MycroftAI / mimic2

Text to Speech engine based on the Tacotron architecture, initially implemented by Keith Ito.
Apache License 2.0
581 stars 103 forks source link

Alignment graph is fine during training; seems to get stuck when synthesized? #32

Closed Scrollkeeper closed 5 years ago

Scrollkeeper commented 5 years ago

Hi there, So I am training the model on 1,705 wav files which total to around 3 hours of data. The results have been fantastic so far, and it is already sounding clear at 3,000 steps. I realize more training is necessary but I've run into a problem when testing the model which seems more like a scripting problem than a Tacotron-based problem

The alignment graph so far when exported from a checkpoint during training: step-3000-align (Yes, I am aware it needs to train farther; however, the beginnings of alignment are definitely there.)
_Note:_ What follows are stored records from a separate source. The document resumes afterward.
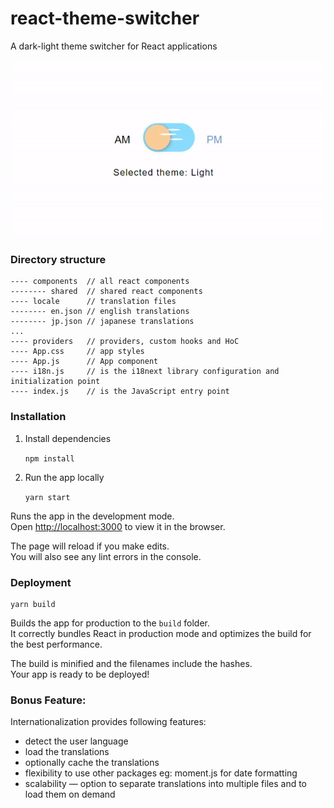 # react-theme-switcher
A dark-light theme switcher for React applications

![React Theme Switch](public/react-theme-switch.gif)

### Directory structure
```src
---- components  // all react components
-------- shared  // shared react components
---- locale      // translation files
-------- en.json // english translations
-------- jp.json // japanese translations
...
---- providers   // providers, custom hooks and HoC
---- App.css     // app styles
---- App.js      // App component
---- i18n.js     // is the i18next library configuration and initialization point
---- index.js    // is the JavaScript entry point
```


### Installation
1. Install dependencies

    `npm install`

2. Run the app locally

    `yarn start`

Runs the app in the development mode.  
Open  [http://localhost:3000](http://localhost:3000/)  to view it in the browser.

The page will reload if you make edits.  
You will also see any lint errors in the console.

### Deployment

    yarn build

Builds the app for production to the  `build`  folder.  
It correctly bundles React in production mode and optimizes the build for the best performance.

The build is minified and the filenames include the hashes.  
Your app is ready to be deployed!

### Bonus Feature:
Internationalization provides following features:
- detect the user language
- load the translations
- optionally cache the translations
- flexibility to use other packages eg: moment.js for date formatting
- scalability — option to separate translations into multiple files and to load them on demand

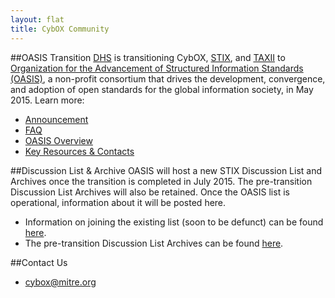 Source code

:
 ```yaml
---
layout: flat
title: CybOX Community
---
```



##OASIS Transition
[DHS](http://www.dhs.gov/office-cybersecurity-and-communications/) is transitioning CybOX, [STIX](https://github.com/STIXProject/), and [TAXII](https://github.com/TAXIIProject/) to [Organization for the Advancement of Structured Information Standards (OASIS)](https://www.oasis-open.org/), a non-profit consortium that drives the development, convergence, and adoption of open standards for the global information society, in May 2015. Learn more:

* [Announcement](http://stixproject.tumblr.com/post/117006597637/dhs-leads-effort-to-transition-automated)
* [FAQ](https://stixproject.github.io/oasis-faq.pdf)
* [OASIS Overview](https://stixproject.github.io/stix-at-oasis.pdf)
* [Key Resources & Contacts](https://stixproject.github.io/oasis-cti-info.html)

##Discussion List & Archive
OASIS will host a new STIX Discussion List and Archives once the transition is completed in July 2015. The pre-transition Discussion List Archives will also be retained. Once the OASIS list is operational, information about it will be posted here. 

* Information on joining the existing list (soon to be defunct) can be found [here](http://cybox.mitre.org/community/registration.html).
* The pre-transition Discussion List Archives can be found [here](http://making-security-measurable.1364806.n2.nabble.com/CybOX-Discussion-List-Archive-f7579263.html).

##Contact Us
* [cybox@mitre.org](mailto:cybox@mitre.org)
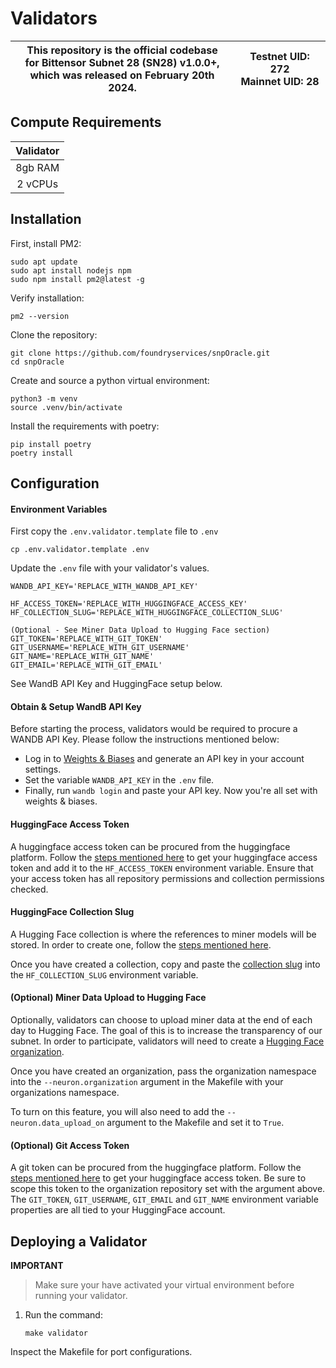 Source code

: # Validators

<div align="center">

| This repository is the official codebase<br>for Bittensor Subnet 28 (SN28) v1.0.0+,<br>which was released on February 20th 2024. | **Testnet UID:**  272 <br> **Mainnet UID:**  28 |
| - | - |

</div>

## Compute Requirements

| Validator |
| :-------: |
|  8gb RAM  |
|  2 vCPUs  |

## Installation

First, install PM2:
```
sudo apt update
sudo apt install nodejs npm
sudo npm install pm2@latest -g
```

Verify installation:
```
pm2 --version
```

Clone the repository:
```
git clone https://github.com/foundryservices/snpOracle.git
cd snpOracle
```

Create and source a python virtual environment:
```
python3 -m venv
source .venv/bin/activate
```

Install the requirements with poetry:
```
pip install poetry
poetry install
```

## Configuration

#### Environment Variables
First copy the `.env.validator.template` file to `.env`

```shell
cp .env.validator.template .env
```

Update the `.env` file with your validator's values.

```text
WANDB_API_KEY='REPLACE_WITH_WANDB_API_KEY'

HF_ACCESS_TOKEN='REPLACE_WITH_HUGGINGFACE_ACCESS_KEY'
HF_COLLECTION_SLUG='REPLACE_WITH_HUGGINGFACE_COLLECTION_SLUG'

(Optional - See Miner Data Upload to Hugging Face section)
GIT_TOKEN='REPLACE_WITH_GIT_TOKEN'
GIT_USERNAME='REPLACE_WITH_GIT_USERNAME'
GIT_NAME='REPLACE_WITH_GIT_NAME'
GIT_EMAIL='REPLACE_WITH_GIT_EMAIL'
```

See WandB API Key and HuggingFace setup below.

#### Obtain & Setup WandB API Key
Before starting the process, validators would be required to procure a WANDB API Key. Please follow the instructions mentioned below:<br>

- Log in to <a href="https://wandb.ai">Weights & Biases</a> and generate an API key in your account settings.
- Set the variable `WANDB_API_KEY` in the `.env` file.
- Finally, run `wandb login` and paste your API key. Now you're all set with weights & biases.

#### HuggingFace Access Token
A huggingface access token can be procured from the huggingface platform. Follow the <a href='https://huggingface.co/docs/hub/en/security-tokens'>steps mentioned here</a> to get your huggingface access token and add it to the ```HF_ACCESS_TOKEN``` environment variable. Ensure that your access token has all repository permissions and collection permissions checked.

#### HuggingFace Collection Slug
A Hugging Face collection is where the references to miner models will be stored. In order to create one, follow the <a href='https://huggingface.co/docs/hub/en/collections'>steps mentioned here</a>.

Once you have created a collection, copy and paste the <a href='https://huggingface.co/docs/huggingface_hub/main/en/guides/collections#fetch-a-collection'>collection slug</a> into the ```HF_COLLECTION_SLUG``` environment variable.

#### (Optional) Miner Data Upload to Hugging Face
Optionally, validators can choose to upload miner data at the end of each day to Hugging Face. The goal of this is to increase the transparency of our subnet. In order to participate, validators will need to create a <a href='https://huggingface.co/docs/hub/en/organizations'>Hugging Face organization</a>.

Once you have created an organization, pass the organization namespace into the ```--neuron.organization``` argument in the Makefile with your organizations namespace.

To turn on this feature, you will also need to add the ```--neuron.data_upload_on``` argument to the Makefile and set it to ```True```.

#### (Optional) Git Access Token
A git token can be procured from the huggingface platform. Follow the <a href='https://huggingface.co/docs/hub/en/security-tokens'>steps mentioned here</a> to get your huggingface access token. Be sure to scope this token to the organization repository set with the argument above. The `GIT_TOKEN`, `GIT_USERNAME`, `GIT_EMAIL` and `GIT_NAME` environment variable properties are all tied to your HuggingFace account.

## Deploying a Validator
**IMPORTANT**
> Make sure your have activated your virtual environment before running your validator.
1. Run the command:
    ```shell
    make validator
    ```

Inspect the Makefile for port configurations.
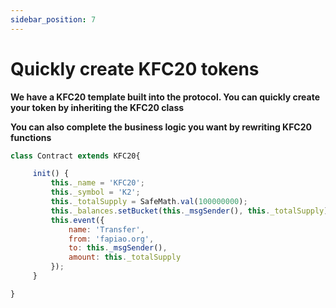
 ```yaml
---
sidebar_position: 7
---
```


# Quickly create KFC20 tokens

**We have a KFC20 template built into the protocol. You can quickly create your token by inheriting the KFC20 class**


**You can also complete the business logic you want by rewriting KFC20 functions**

```javascript
class Contract extends KFC20{

     init() {
         this._name = 'KFC20';
         this._symbol = 'K2';
         this._totalSupply = SafeMath.val(100000000);
         this._balances.setBucket(this._msgSender(), this._totalSupply);
         this.event({
             name: 'Transfer',
             from: 'fapiao.org',
             to: this._msgSender(),
             amount: this._totalSupply
         });
     }

}
``` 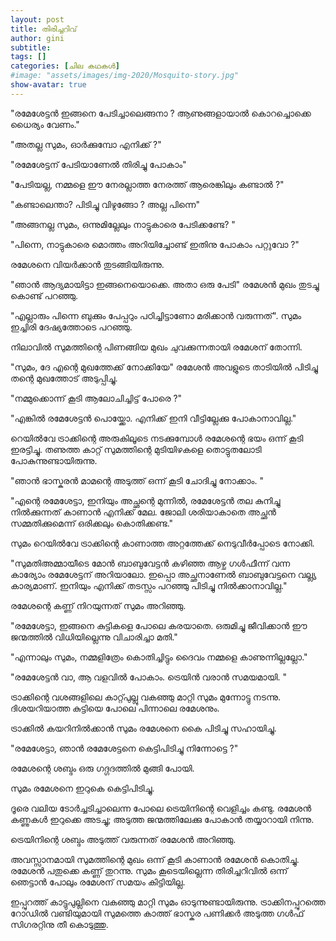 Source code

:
```yaml
---
layout: post
title: തിരിച്ചറിവ്
author: gini
subtitle: 
tags: []
categories: [ചില കഥകള്‍]
#image: "assets/images/img-2020/Mosquito-story.jpg"
show-avatar: true
---
```


"രമേശേട്ടന്‍ ഇങ്ങനെ പേടിച്ചാലെങ്ങനാ ? ആണുങ്ങളായാല്‍  കൊറച്ചൊക്കെ ധൈര്യം  വേണം."

"അതല്ല സുമം, ഓര്‍ക്കുമ്പോ എനിക്ക് ?"

"രമേശേട്ടന്  പേടിയാണേല്‍  തിരിച്ചു പോകാം"

"പേടിയല്ല, നമ്മളെ ഈ നേരല്ലാത്ത നേരത്ത്  ആരെങ്കിലും കണ്ടാല്‍ ?"

"കണ്ടാലെന്താ? പിടിച്ചു വിഴുങ്ങോ ? അല്ല പിന്നെ"

"അങ്ങനല്ല സുമം, ഒന്നുമില്ലേലും നാട്ടുകാരെ പേടിക്കണ്ടേ? "

"പിന്നെ, നാട്ടുകാരെ മൊത്തം അറിയിച്ചോണ്ട്  ഇതിനു പോകാം പറ്റുവോ ?"

രമേശനെ വിയര്‍ക്കാന്‍ തുടങ്ങിയിരുന്നു. 

"ഞാന്‍ ആദ്യമായിട്ടാ ഇങ്ങനെയൊക്കെ. അതാ ഒരു പേടി" രമേശന്‍ മുഖം തുടച്ചു കൊണ്ട് പറഞ്ഞു. 

"എല്ലാരും പിന്നെ ബുക്കും പേപ്പറും പഠിച്ചിട്ടാണോ മരിക്കാന്‍ വരുന്നത്". സുമം ഇച്ചിരി ദേഷ്യത്തോടെ പറഞ്ഞു. 

നിലാവില്‍  സുമത്തിന്റെ പിണങ്ങിയ മുഖം ചുവക്കുന്നതായി രമേശന് തോന്നി.

"സുമം, ദേ എന്റെ മുഖത്തേക്ക് നോക്കിയേ" രമേശന്‍  അവളുടെ താടിയില്‍ പിടിച്ചു തന്റെ മുഖത്തോട് അടുപ്പിച്ചു. 

"നമ്മുക്കൊന്ന് കൂടി ആലോചിച്ചിട്ട് പോരെ ?"

"എങ്കില്‍ രമേശേട്ടന്‍ പൊയ്ക്കോ. എനിക്ക് ഇനി വീട്ടില്ലേക്കു പോകാനാവില്ല."

റെയില്‍വേ ട്രാക്കിന്റെ അരുകിലൂടെ നടക്കുമ്പോള്‍ രമേശന്റെ ഭയം ഒന്ന്  കൂടി ഇരട്ടിച്ചു. തണുത്ത കാറ്റ് സുമത്തിന്റെ മുടിയിഴകളെ തൊട്ടുതലോടി പോകുന്നുണ്ടായിരുന്നു. 

"ഞാന്‍ ഭാസ്കരന്‍ മാമന്റെ അടുത്ത് ഒന്ന് കൂടി ചോദിച്ചു നോക്കാം. "

"എന്റെ രമേശേട്ടാ, ഇനിയും അച്ഛന്റെ മുന്നില്‍, രമേശേട്ടന്‍ തല കുനിച്ചു നില്‍ക്കുന്നത് കാണാന്‍ എനിക്ക് മേല. ജോലി ശരിയാകാതെ   അച്ഛന്‍ സമ്മതിക്കുമെന്ന് ഒരിക്കലും കൊതിക്കണ്ട."

സുമം റെയില്‍വേ ട്രാക്കിന്റെ കാണാത്ത അറ്റത്തേക്ക് നെടുവീര്‍പ്പോടെ നോക്കി.

"സുമതിഅമ്മായീടെ മോന്‍ ബാബുവേട്ടന്‍ കഴിഞ്ഞ ആഴ്ച ഗള്‍ഫീന്ന്  വന്ന കാര്യോം രമേശേട്ടന് അറിയാലോ.  ഇപ്പൊ അച്ഛനാണേല്‍ ബാബുവേട്ടനെ വല്ല്യ കാര്യമാണ്. ഇനിയും എനിക്ക് തടസ്സം പറഞ്ഞു പിടിച്ചു നില്‍ക്കാനാവില്ല."

രമേശന്റെ കണ്ണ് നിറയുന്നത് സുമം അറിഞ്ഞു.

"രമേശേട്ടാ, ഇങ്ങനെ കുട്ടികളെ പോലെ കരയാതെ. ഒരുമിച്ചു ജീവിക്കാന്‍ ഈ ജന്മത്തില്‍ വിധിയില്ലെന്നു വിചാരിച്ചാ മതി."

"എന്നാലും സുമം, നമ്മളിത്രേം കൊതിച്ചിട്ടും ദൈവം നമ്മളെ കാണുന്നില്ലല്ലോ."

"രമേശേട്ടന്‍ വാ, ആ വളവില്‍ പോകാം. ട്രെയിന്‍ വരാന്‍ സമയമായി. "

ട്രാക്കിന്റെ വശങ്ങളിലെ കാറ്റ്പുല്ലു വകഞ്ഞു മാറ്റി സുമം മുന്നോട്ടു നടന്നു. ദിശയറിയാത്ത കുട്ടിയെ പോലെ പിന്നാലെ രമേശനും.

ട്രാക്കില്‍ കയറിനില്‍ക്കാന്‍ സുമം രമേശനെ കൈ പിടിച്ചു സഹായിച്ചു. 

"രമേശേട്ടാ, ഞാന്‍ രമേശേട്ടനെ കെട്ടിപിടിച്ചു നിന്നോട്ടെ ?"

രമേശന്റെ ശബ്ദം ഒരു ഗദ്ഗദത്തില്‍ മുങ്ങി പോയി.

സുമം രമേശനെ ഇറുകെ കെട്ടിപിടിച്ചു.


ദൂരെ വലിയ ടോര്‍ച്ചടിച്ചാലെന്ന പോലെ ട്രെയിനിന്റെ വെളിച്ചം കണ്ടു. രമേശന്‍ കണ്ണുകള്‍ ഇറുക്കെ അടച്ചു; അടുത്ത ജന്മത്തിലേക്കു പോകാന്‍  തയ്യാറായി നിന്നു.

ട്രെയിനിന്റെ ശബ്ദം അടുത്ത് വരുന്നത് രമേശന്‍ അറിഞ്ഞു. 

അവസ്സാനമായി സുമത്തിന്റെ മുഖം ഒന്ന് കൂടി കാണാന്‍ രമേശന്‍ കൊതിച്ചു. രമേശന്‍ പതുക്കെ കണ്ണ് തുറന്നു. സുമം കൂടെയില്ലെന്ന തിരിച്ചറിവില്‍ ഒന്ന് ഞെട്ടാന്‍ പോലും രമേശന് സമയം കിട്ടിയില്ല. 

ഇപ്പുറത്ത് കാട്ടുപുല്ലിനെ വകഞ്ഞു മാറ്റി സുമം ഓടുന്നുണ്ടായിരുന്നു. ട്രാക്കിനപ്പുറത്തെ റോഡില്‍ വണ്ടിയുമായി സുമത്തെ കാത്ത് ഭാസ്കര പണിക്കര്‍ അടുത്ത ഗള്‍ഫ്‌ സിഗരറ്റിനു തീ കൊടുത്തു. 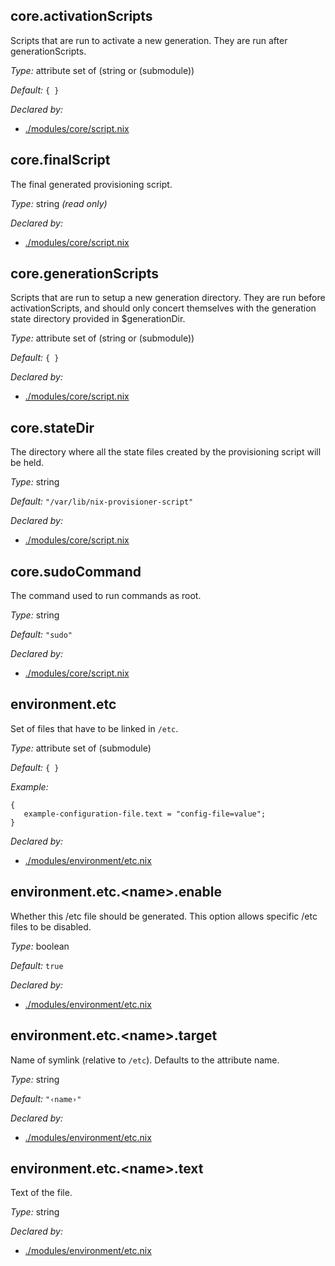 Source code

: ## core\.activationScripts

Scripts that are run to activate a new generation\.
They are run after generationScripts\.



*Type:*
attribute set of (string or (submodule))



*Default:*
` { } `

*Declared by:*
 - [\./modules/core/script\.nix](https://github.com/mdarocha/nix-provisioner-script/tree/main//modules/core/script.nix)



## core\.finalScript



The final generated provisioning script\.



*Type:*
string *(read only)*

*Declared by:*
 - [\./modules/core/script\.nix](https://github.com/mdarocha/nix-provisioner-script/tree/main//modules/core/script.nix)



## core\.generationScripts



Scripts that are run to setup a new generation directory\.
They are run before activationScripts, and should only concert
themselves with the generation state directory provided in $generationDir\.



*Type:*
attribute set of (string or (submodule))



*Default:*
` { } `

*Declared by:*
 - [\./modules/core/script\.nix](https://github.com/mdarocha/nix-provisioner-script/tree/main//modules/core/script.nix)



## core\.stateDir



The directory where all the state files created by the provisioning script will be held\.



*Type:*
string



*Default:*
` "/var/lib/nix-provisioner-script" `

*Declared by:*
 - [\./modules/core/script\.nix](https://github.com/mdarocha/nix-provisioner-script/tree/main//modules/core/script.nix)



## core\.sudoCommand



The command used to run commands as root\.



*Type:*
string



*Default:*
` "sudo" `

*Declared by:*
 - [\./modules/core/script\.nix](https://github.com/mdarocha/nix-provisioner-script/tree/main//modules/core/script.nix)



## environment\.etc



Set of files that have to be linked in ` /etc `\.



*Type:*
attribute set of (submodule)



*Default:*
` { } `



*Example:*

```
{
   example-configuration-file.text = "config-file=value";
}

```

*Declared by:*
 - [\./modules/environment/etc\.nix](https://github.com/mdarocha/nix-provisioner-script/tree/main//modules/environment/etc.nix)



## environment\.etc\.\<name>\.enable



Whether this /etc file should be generated\.  This
option allows specific /etc files to be disabled\.



*Type:*
boolean



*Default:*
` true `

*Declared by:*
 - [\./modules/environment/etc\.nix](https://github.com/mdarocha/nix-provisioner-script/tree/main//modules/environment/etc.nix)



## environment\.etc\.\<name>\.target



Name of symlink (relative to ` /etc `)\.
Defaults to the attribute name\.



*Type:*
string



*Default:*
` "‹name›" `

*Declared by:*
 - [\./modules/environment/etc\.nix](https://github.com/mdarocha/nix-provisioner-script/tree/main//modules/environment/etc.nix)



## environment\.etc\.\<name>\.text



Text of the file\.



*Type:*
string

*Declared by:*
 - [\./modules/environment/etc\.nix](https://github.com/mdarocha/nix-provisioner-script/tree/main//modules/environment/etc.nix)


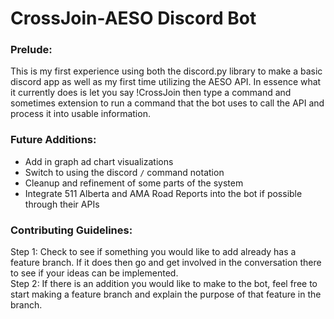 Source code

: # CrossJoin-AESO Discord Bot

### Prelude:
This is my first experience using both the discord.py library to make a basic discord app as well as my first time utilizing the AESO API. In essence what it currently does is let you say !CrossJoin then type a command and sometimes extension to run a command that the bot uses to call the API and process it into usable information.

### Future Additions:
- Add in graph ad chart visualizations </br>
- Switch to using the discord ```/``` command notation </br>
- Cleanup and refinement of some parts of the system </br>
- Integrate 511 Alberta and AMA Road Reports into the bot if possible through their APIs

### Contributing Guidelines:
Step 1: Check to see if something you would like to add already has a feature branch. If it does then go and get involved in the conversation there to see if your ideas can be implemented.</br>
Step 2: If there is an addition you would like to make to the bot, feel free to start making a feature branch and explain the purpose of that feature in the branch.
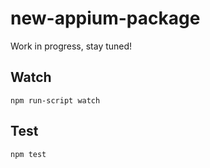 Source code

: new-appium-package
===================

Work in progress, stay tuned!

## Watch

```
npm run-script watch
```

## Test

```
npm test
```
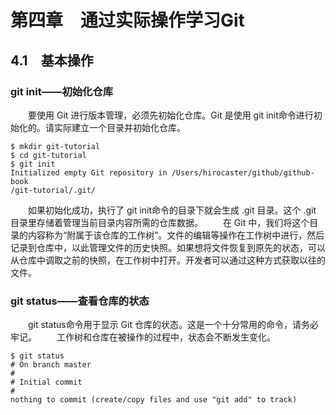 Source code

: # 第四章　通过实际操作学习Git

## 4.1　基本操作

### git init——初始化仓库

&emsp;&emsp;要使用 Git 进行版本管理，必须先初始化仓库。Git 是使用 git init命令进行初始化的。请实际建立一个目录并初始化仓库。

```shell
$ mkdir git-tutorial
$ cd git-tutorial
$ git init
Initialized empty Git repository in /Users/hirocaster/github/github-book
/git-tutorial/.git/
```

&emsp;&emsp;如果初始化成功，执行了 git init命令的目录下就会生成 .git 目录。这个 .git 目录里存储着管理当前目录内容所需的仓库数据。
&emsp;&emsp;在 Git 中，我们将这个目录的内容称为“附属于该仓库的工作树”。文件的编辑等操作在工作树中进行，然后记录到仓库中，以此管理文件的历史快照。如果想将文件恢复到原先的状态，可以从仓库中调取之前的快照，在工作树中打开。开发者可以通过这种方式获取以往的文件。

### git status——查看仓库的状态

&emsp;&emsp;git status命令用于显示 Git 仓库的状态。这是一个十分常用的命令，请务必牢记。
&emsp;&emsp;工作树和仓库在被操作的过程中，状态会不断发生变化。

```shell
$ git status
# On branch master
#
# Initial commit
#
nothing to commit (create/copy files and use "git add" to track)
```





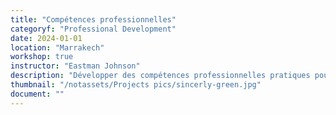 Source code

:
 ```yaml
---
title: "Compétences professionnelles"
categoryf: "Professional Development"
date: 2024-01-01
location: "Marrakech"
workshop: true
instructor: "Eastman Johnson"
description: "Développer des compétences professionnelles pratiques pour l'avancement de la carrière."
thumbnail: "/notassets/Projects pics/sincerly-green.jpg"
document: ""
---
```


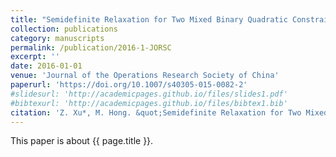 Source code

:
 ```yaml
---
title: "Semidefinite Relaxation for Two Mixed Binary Quadratic Constrained Quadratic Programs: Algorithms and Approximation bounds"
collection: publications
category: manuscripts
permalink: /publication/2016-1-JORSC
excerpt: ''
date: 2016-01-01
venue: 'Journal of the Operations Research Society of China'
paperurl: 'https://doi.org/10.1007/s40305-015-0082-2'
#slidesurl: 'http://academicpages.github.io/files/slides1.pdf'
#bibtexurl: 'http://academicpages.github.io/files/bibtex1.bib'
citation: 'Z. Xu*, M. Hong. &quot;Semidefinite Relaxation for Two Mixed Binary Quadratic Constrained Quadratic Programs: Algorithms and Approximation bounds.&quot; <i>Journal of the Operations Research Society of China</i>. 4(2):205-221, 2016. https://doi.org/10.1007/s40305-015-0082-2.'
---
```


This paper is about {{ page.title }}.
The alignment graph when exported from eval.py: eval-3000-2

The sound that is exported with eval.py sounds like the training data's voice, but stuck in a stuttering loop. I've tried it with a fresh clone of the repo as well, and I'm wondering if this is just a "needs more training" problem or something more.

Thank you for your patience; I'm still relatively new to machine learning, and I appreciate your help. :)

Scrollkeeper commented 5 years ago

Thinking about it more, it probably is a "needs more training" problem. The people at https://github.com/keithito/tacotron say that without proper alignment you will still get good results from train.py's export while the actual synthesis is not quite there yet. Also, the stuttering that sounds like the training data is probably its alignment starting to work. I will let it train for a day or so more and report back. Any input is welcome in the meantime! :)

el-tocino commented 5 years ago

You should see a diagonal alignment line by 25-50k steps. After that a matter of fine tuning things to fit (or just training til you're happy with the results).

Scrollkeeper commented 5 years ago

Yep, definitely a "needs more training" scenario! Thank you for your time. :)